HMRC’s Employment Status Manual states that, where ITEPA 2003 s44 applies, the worker is treated as holding an employment with the agency and the agency is the employer that must deduct income tax, operate PAYE and remit the payment to HMRC through RTI.
For the valuation model below, the assumptions are:
100 workers
£750 gross weekly pay per worker
52 weeks
£3,900,000 annual gross pay flow
Core annual value references for this chain
| Value item | Annual value per 100 workers | Treatment |
|---|---|---|
| Gross worker pay flow | £3,900,000 | Base PAYE wage throughput |
| PAYE income tax deducted from workers | £528,600 | Payroll deduction operated by agency |
| Employee NIC deducted from workers | £211,328 | Payroll deduction operated by agency |
| Employer NIC | £510,120 | Agency employer cost, normally priced into charge rate |
| Total PAYE/NIC flow handled | £1,250,048 | PAYE tax + employee NIC + employer NIC |
| Holiday pay cost indicator | £470,730 | Agency employer/worker-rights cost, priced into charge rate |
| Employer pension minimum indicator | £98,280 | Agency employer cost, priced into charge rate |
| Apprenticeship levy indicator | £4,500 | If levy applies and assuming only this pay bill |
The 2026/27 employer guidance confirms the Class 1 NIC primary threshold at £242/week and secondary threshold at £96/week.
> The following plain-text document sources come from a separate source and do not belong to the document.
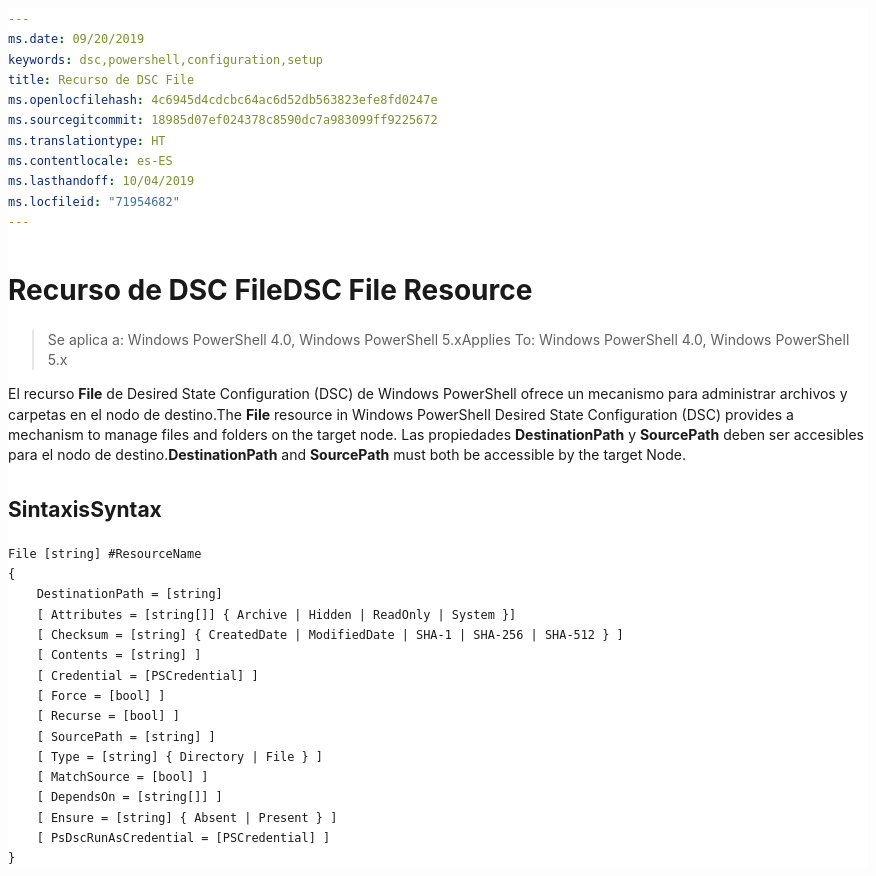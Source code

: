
 ```yaml
---
ms.date: 09/20/2019
keywords: dsc,powershell,configuration,setup
title: Recurso de DSC File
ms.openlocfilehash: 4c6945d4cdcbc64ac6d52db563823efe8fd0247e
ms.sourcegitcommit: 18985d07ef024378c8590dc7a983099ff9225672
ms.translationtype: HT
ms.contentlocale: es-ES
ms.lasthandoff: 10/04/2019
ms.locfileid: "71954682"
---
```

# <a name="dsc-file-resource"></a><span data-ttu-id="64adc-103">Recurso de DSC File</span><span class="sxs-lookup"><span data-stu-id="64adc-103">DSC File Resource</span></span>

> <span data-ttu-id="64adc-104">Se aplica a: Windows PowerShell 4.0, Windows PowerShell 5.x</span><span class="sxs-lookup"><span data-stu-id="64adc-104">Applies To: Windows PowerShell 4.0, Windows PowerShell 5.x</span></span>

<span data-ttu-id="64adc-105">El recurso **File** de Desired State Configuration (DSC) de Windows PowerShell ofrece un mecanismo para administrar archivos y carpetas en el nodo de destino.</span><span class="sxs-lookup"><span data-stu-id="64adc-105">The **File** resource in Windows PowerShell Desired State Configuration (DSC) provides a mechanism to manage files and folders on the target node.</span></span> <span data-ttu-id="64adc-106">Las propiedades **DestinationPath** y **SourcePath** deben ser accesibles para el nodo de destino.</span><span class="sxs-lookup"><span data-stu-id="64adc-106">**DestinationPath** and **SourcePath** must both be accessible by the target Node.</span></span>

## <a name="syntax"></a><span data-ttu-id="64adc-107">Sintaxis</span><span class="sxs-lookup"><span data-stu-id="64adc-107">Syntax</span></span>

```Syntax
File [string] #ResourceName
{
    DestinationPath = [string]
    [ Attributes = [string[]] { Archive | Hidden | ReadOnly | System }]
    [ Checksum = [string] { CreatedDate | ModifiedDate | SHA-1 | SHA-256 | SHA-512 } ]
    [ Contents = [string] ]
    [ Credential = [PSCredential] ]
    [ Force = [bool] ]
    [ Recurse = [bool] ]
    [ SourcePath = [string] ]
    [ Type = [string] { Directory | File } ]
    [ MatchSource = [bool] ]
    [ DependsOn = [string[]] ]
    [ Ensure = [string] { Absent | Present } ]
    [ PsDscRunAsCredential = [PSCredential] ]
}
```
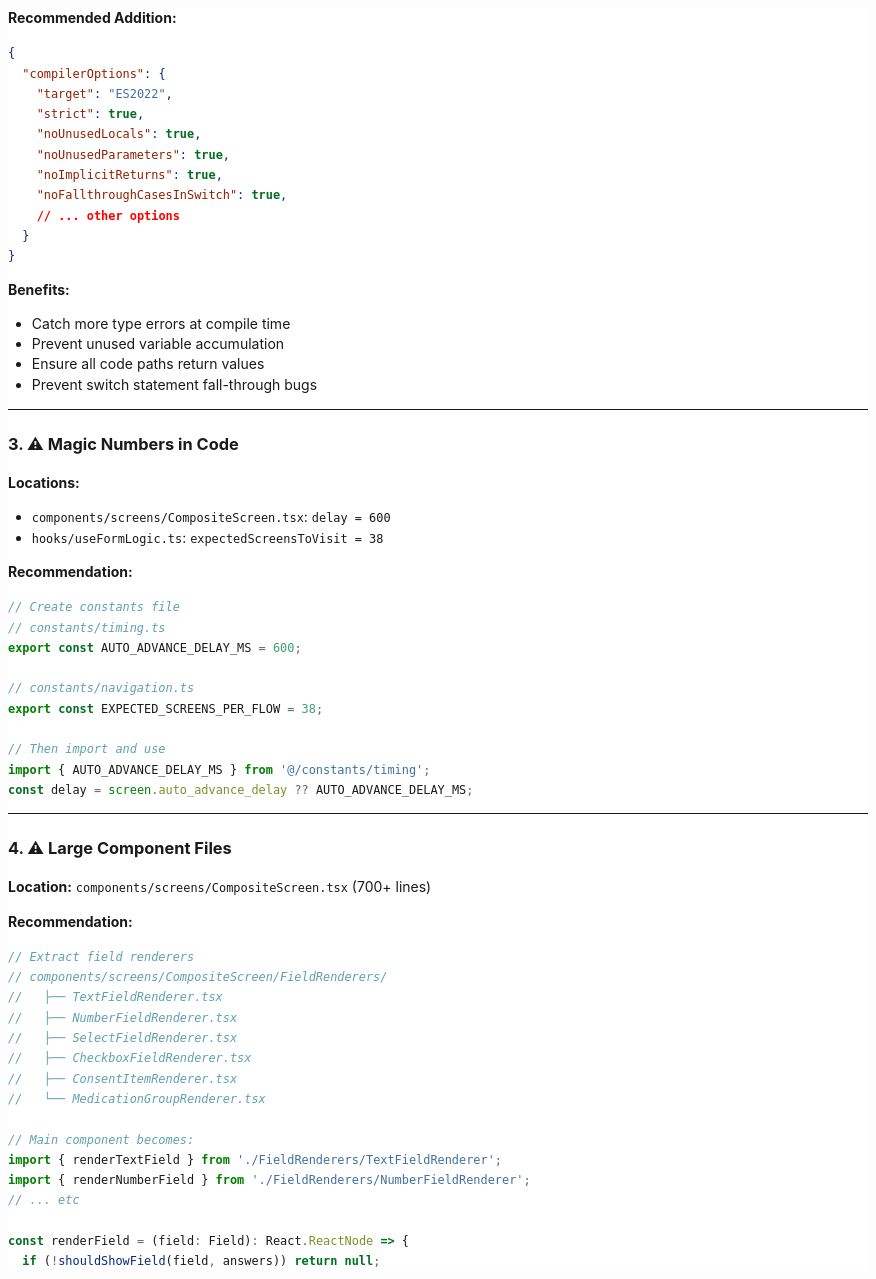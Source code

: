 **Recommended Addition:**
```json
{
  "compilerOptions": {
    "target": "ES2022",
    "strict": true,
    "noUnusedLocals": true,
    "noUnusedParameters": true,
    "noImplicitReturns": true,
    "noFallthroughCasesInSwitch": true,
    // ... other options
  }
}
```

**Benefits:**
- Catch more type errors at compile time
- Prevent unused variable accumulation
- Ensure all code paths return values
- Prevent switch statement fall-through bugs

---

### 3. ⚠️ Magic Numbers in Code

**Locations:**
- `components/screens/CompositeScreen.tsx`: `delay = 600`
- `hooks/useFormLogic.ts`: `expectedScreensToVisit = 38`

**Recommendation:**
```typescript
// Create constants file
// constants/timing.ts
export const AUTO_ADVANCE_DELAY_MS = 600;

// constants/navigation.ts
export const EXPECTED_SCREENS_PER_FLOW = 38;

// Then import and use
import { AUTO_ADVANCE_DELAY_MS } from '@/constants/timing';
const delay = screen.auto_advance_delay ?? AUTO_ADVANCE_DELAY_MS;
```

---

### 4. ⚠️ Large Component Files

**Location:** `components/screens/CompositeScreen.tsx` (700+ lines)

**Recommendation:**
```typescript
// Extract field renderers
// components/screens/CompositeScreen/FieldRenderers/
//   ├── TextFieldRenderer.tsx
//   ├── NumberFieldRenderer.tsx
//   ├── SelectFieldRenderer.tsx
//   ├── CheckboxFieldRenderer.tsx
//   ├── ConsentItemRenderer.tsx
//   └── MedicationGroupRenderer.tsx

// Main component becomes:
import { renderTextField } from './FieldRenderers/TextFieldRenderer';
import { renderNumberField } from './FieldRenderers/NumberFieldRenderer';
// ... etc

const renderField = (field: Field): React.ReactNode => {
  if (!shouldShowField(field, answers)) return null;
```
The Key Information Document regime is relevant because agency workers should receive clear information about pay, deductions, benefits and holiday entitlement.
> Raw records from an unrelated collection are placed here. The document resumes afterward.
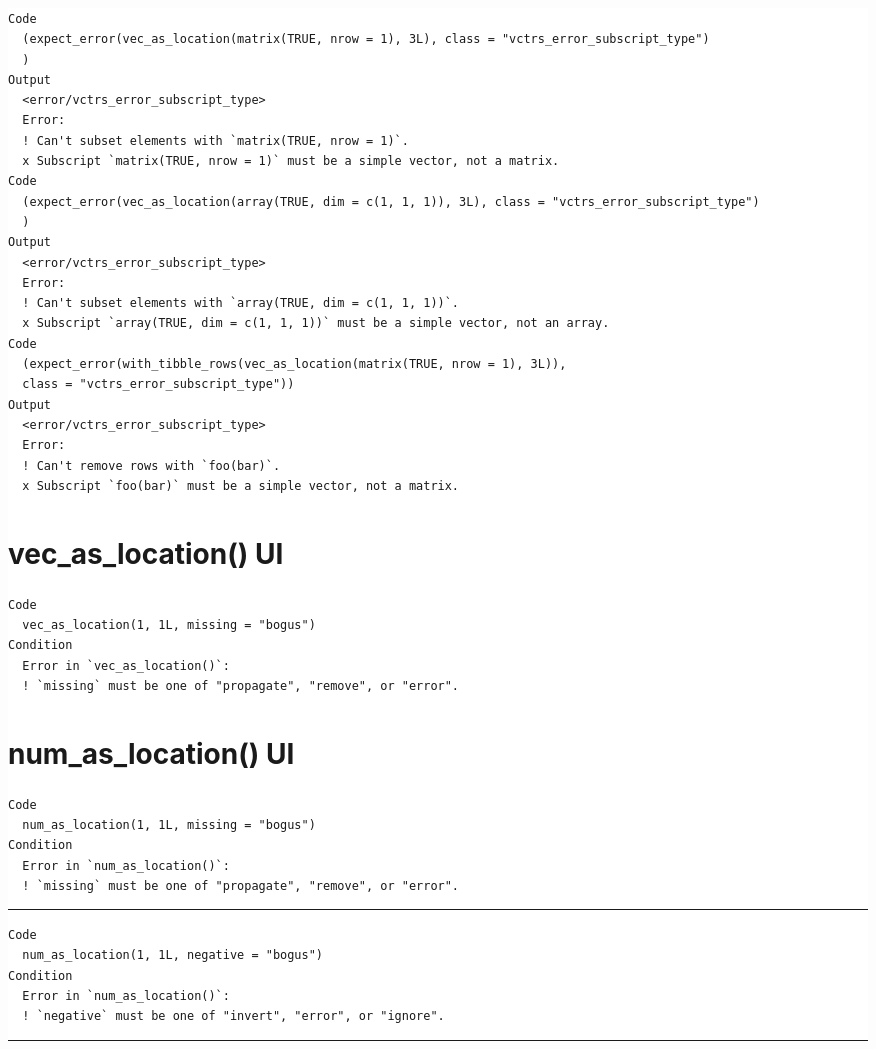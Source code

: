     Code
      (expect_error(vec_as_location(matrix(TRUE, nrow = 1), 3L), class = "vctrs_error_subscript_type")
      )
    Output
      <error/vctrs_error_subscript_type>
      Error:
      ! Can't subset elements with `matrix(TRUE, nrow = 1)`.
      x Subscript `matrix(TRUE, nrow = 1)` must be a simple vector, not a matrix.
    Code
      (expect_error(vec_as_location(array(TRUE, dim = c(1, 1, 1)), 3L), class = "vctrs_error_subscript_type")
      )
    Output
      <error/vctrs_error_subscript_type>
      Error:
      ! Can't subset elements with `array(TRUE, dim = c(1, 1, 1))`.
      x Subscript `array(TRUE, dim = c(1, 1, 1))` must be a simple vector, not an array.
    Code
      (expect_error(with_tibble_rows(vec_as_location(matrix(TRUE, nrow = 1), 3L)),
      class = "vctrs_error_subscript_type"))
    Output
      <error/vctrs_error_subscript_type>
      Error:
      ! Can't remove rows with `foo(bar)`.
      x Subscript `foo(bar)` must be a simple vector, not a matrix.

# vec_as_location() UI

    Code
      vec_as_location(1, 1L, missing = "bogus")
    Condition
      Error in `vec_as_location()`:
      ! `missing` must be one of "propagate", "remove", or "error".

# num_as_location() UI

    Code
      num_as_location(1, 1L, missing = "bogus")
    Condition
      Error in `num_as_location()`:
      ! `missing` must be one of "propagate", "remove", or "error".

---

    Code
      num_as_location(1, 1L, negative = "bogus")
    Condition
      Error in `num_as_location()`:
      ! `negative` must be one of "invert", "error", or "ignore".

---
Complete heat map matrix - Agency Direct PAYE
| Risk | Key question / trigger | Relevant legislative / compliance arm | Annual value indicator per 100 workers | Severity | Likelihood |
|---|---|---|---|---|---|
| Agency PAYE operation | Is the agency correctly deducting and reporting PAYE? | ITEPA s44 / PAYE / RTI | £528,600 PAYE income tax flow | Medium | Low |
| Employee NIC operation | Is employee NIC deducted correctly through agency payroll? | Class 1 employee NIC | £211,328 | Medium | Low |
| Employer NIC cost | Has the agency correctly costed and paid employer NIC? | Class 1 secondary NIC | £510,120 | Medium / High | Low |
| Total payroll tax/NIC flow | Can the agency evidence full PAYE/NIC operation? | PAYE + employee NIC + employer NIC | £1,250,048 | Medium / High | Low |
| Contractor reliance on agency evidence | Can the contractor evidence that the agency route is genuinely direct PAYE? | GfC12 labour supply-chain assurance | Commercial/evidential exposure across full £3.9m labour route | Medium | Low / Medium |
| Hidden route substitution | Has the agency moved workers to umbrella, CIS, payroll company or another route without approval? | GfC12 / PAYE / umbrella risk | Up to £1.25m PAYE/NIC flow if PAYE route breaks | High | Low / Medium |
| Worker documentation | Has the worker received clear pay, deduction and holiday information? | Employment business rules / KID | Not a direct tax-flow value | Medium | Low |
| Holiday pay | Is holiday pay accrued and paid correctly by the agency? | Working Time Regulations / agency worker rights | £470,730 | Medium | Low |
| Pension auto-enrolment | Has the agency assessed and enrolled eligible workers where required? | Workplace pension duties | £98,280 minimum employer contribution indicator | Medium | Low |
| RTI reporting failure | Is payroll reported to HMRC on or before payment? | PAYE Real Time Information | Penalty/interest dependent | Medium | Low |
| NMW / working-time capture | Does the agency know all time the contractor requires the worker to spend working or waiting? | NMW/NLW / site working time | Not separately valued; can affect full pay flow | Medium | Low / Medium |
| Right-to-work assurance | Has the responsible party completed checks before work starts, and can the contractor evidence assurance? | Immigration / Home Office | Non-pay-flow penalty and disruption risk | High | Low / Medium |
| Site competence / induction | Is the worker approved, competent and inducted before site access? | CDM / H&S | Non-pay-flow incident/enforcement risk | High | Low / Medium |
| Invoice reconciliation | Do invoices match approved workers, site attendance, timesheets and agreed rates? | Contract / finance / audit | Commercial/evidential exposure across full £3.9m labour route | Medium | Low |
| Chain opacity | Is there any undisclosed secondary agency, umbrella or payroll provider below the agency? | GfC12 supply-chain assurance | Up to £1.25m PAYE/NIC flow if route becomes unclear | Medium / High | Low |
Interpretation
Risk rating: Low / Medium
Agency Direct PAYE is one of the strongest supply routes for labour-only construction fulfilment.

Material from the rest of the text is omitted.